Even the most dyed-in-the-wool marketing skeptic will grudgingly admit that marketing has some positive effect. The debate is usually about how much and whether it’s worth the precious dollars spent. All marketing teams must provide proof of their impact or risk being starved for investment.
The ultimate proof of success is revenue but because deals often take time to close, marketers use proxies to measure progress through the buying cycle. Things like opens, clicks, repeated visits, page view durations, likes, downloads, webinar attendance and trade show booth registrations all point to increasing prospect engagement which is an indicator of propensity to purchase. However, sometimes these proxies become such a focus that we lose sight of the imperative of actually generating a sale.
Eventually, someone in the company (usually the CFO or a GM who has profit responsibility) calls the marketing department on it and demands that it prove that its initiatives are generating concrete, business-impacting results. A flurry of effort ensues to trace each lead to an outcome. For marketing departments without a history of tracking lead status (or with a sales team that only pays lip-service to closed-loop use of CRM) this can be an exercise in frustration.
But what if we were to turn the question on its head? Rather than trying to determine the outcome of our thousands of leads, let’s look at how many sales resulted from marketing leads. Like a detective, work backwards from each sale to see how (or if!) each customer’s decision was influenced by marketing. This information can be collected from the sales team during win/loss reviews and from customers themselves.

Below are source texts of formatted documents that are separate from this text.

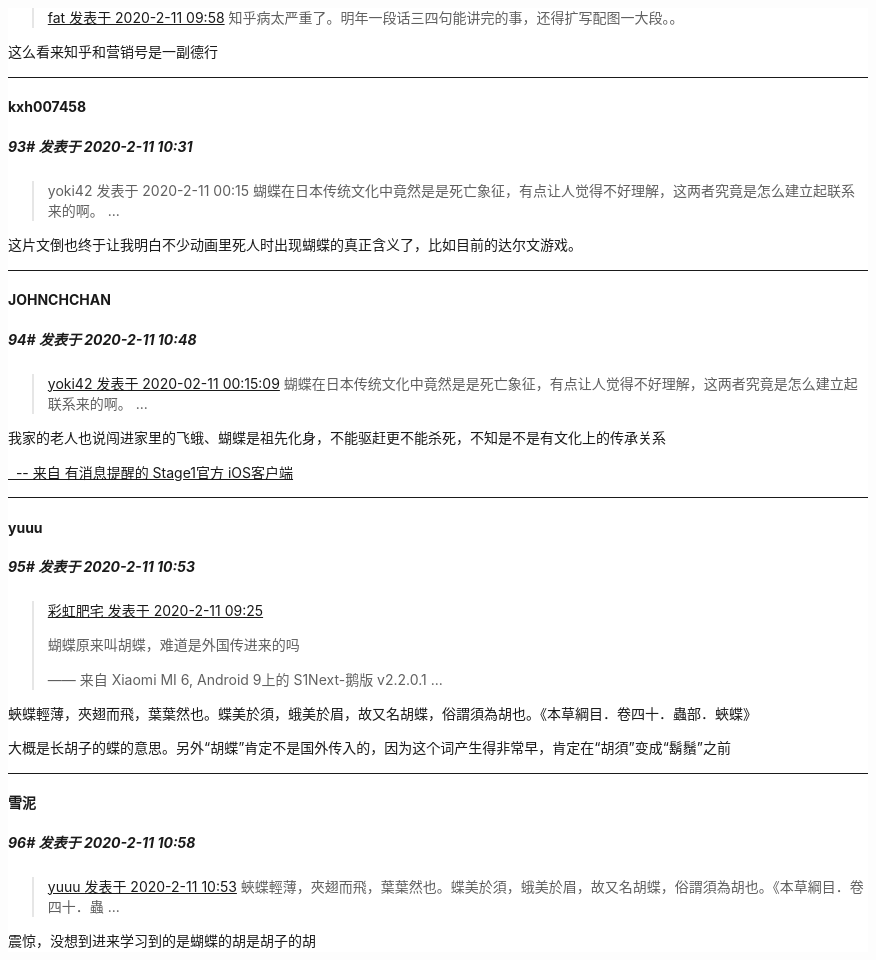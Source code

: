 
<blockquote><a href="httphttps://bbs.saraba1st.com/2b/forum.php?mod=redirect&amp;goto=findpost&amp;pid=46385620&amp;ptid=1913210" target="_blank">fat 发表于 2020-2-11 09:58</a>
知乎病太严重了。明年一段话三四句能讲完的事，还得扩写配图一大段。。</blockquote>
这么看来知乎和营销号是一副德行


-----

####  kxh007458  
##### 93#       发表于 2020-2-11 10:31


<blockquote>yoki42 发表于 2020-2-11 00:15
蝴蝶在日本传统文化中竟然是是死亡象征，有点让人觉得不好理解，这两者究竟是怎么建立起联系来的啊。 ...</blockquote>
这片文倒也终于让我明白不少动画里死人时出现蝴蝶的真正含义了，比如目前的达尔文游戏。


-----

####  JOHNCHCHAN  
##### 94#       发表于 2020-2-11 10:48


<blockquote><a href="httphttps://bbs.saraba1st.com/2b/forum.php?mod=redirect&amp;goto=findpost&amp;pid=46383924&amp;ptid=1913210" target="_blank">yoki42 发表于 2020-02-11 00:15:09</a>
蝴蝶在日本传统文化中竟然是是死亡象征，有点让人觉得不好理解，这两者究竟是怎么建立起联系来的啊。 ...</blockquote>我家的老人也说闯进家里的飞蛾、蝴蝶是祖先化身，不能驱赶更不能杀死，不知是不是有文化上的传承关系

[  -- 来自 有消息提醒的 Stage1官方 iOS客户端](https://itunes.apple.com/fi/app/saraba1st/id1221237470?mt=8)


-----

####  yuuu  
##### 95#       发表于 2020-2-11 10:53


<blockquote><a href="httphttps://bbs.saraba1st.com/2b/forum.php?mod=redirect&amp;goto=findpost&amp;pid=46385425&amp;ptid=1913210" target="_blank">彩虹肥宅 发表于 2020-2-11 09:25</a>

蝴蝶原来叫胡蝶，难道是外国传进来的吗


—— 来自 Xiaomi MI 6, Android 9上的 S1Next-鹅版 v2.2.0.1 ...</blockquote>
蛺蝶輕薄，夾翅而飛，葉葉然也。蝶美於須，蛾美於眉，故又名胡蝶，俗謂須為胡也。《本草綱目．卷四十．蟲部．蛺蝶》


大概是长胡子的蝶的意思。另外“胡蝶”肯定不是国外传入的，因为这个词产生得非常早，肯定在“胡須”变成“鬍鬚”之前


-----

####  雪泥  
##### 96#       发表于 2020-2-11 10:58


<blockquote><a href="httphttps://bbs.saraba1st.com/2b/forum.php?mod=redirect&amp;goto=findpost&amp;pid=46386048&amp;ptid=1913210" target="_blank">yuuu 发表于 2020-2-11 10:53</a>
蛺蝶輕薄，夾翅而飛，葉葉然也。蝶美於須，蛾美於眉，故又名胡蝶，俗謂須為胡也。《本草綱目．卷四十．蟲 ...</blockquote>
震惊，没想到进来学习到的是蝴蝶的胡是胡子的胡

Since people are usually quite willing to talk about positive decisions, you might be surprised at the cooperation you’ll get.
Yes, it is an upside down, after the fact, way of approaching marketing metrics. But until you get a structured lead management system in place, it will enable you to assess and demonstrate the impact that your marketing programs are having. It is a decent way to take the temperature of your marketing effectiveness in a pinch, and a good place to start for beginners or when you’re short-staffed.
As a sidebar, I’ve noticed that the discipline of tracking marketing metrics isn’t related to company size. While you might expect small companies to operate more by the seat of their pants, I’ve seen some great use of marketing automation, A/B testing and impact-reporting in small firms. In contrast, billion dollar companies with substantially more resources may struggle to determine whether their heavy investment in trade shows is paying off.
My conclusion? It all depends on the philosophy of the marketing leaders in the company. Are they metrics-driven “marketing scientists” or more branding/creative types. Interestingly, I’ve found that younger marketing leaders tend to be more analytical than the old warhorses. Something about being raised in the age of social media and Google analytics perhaps…
This article was published more than 1 year ago. Some information may no longer be current.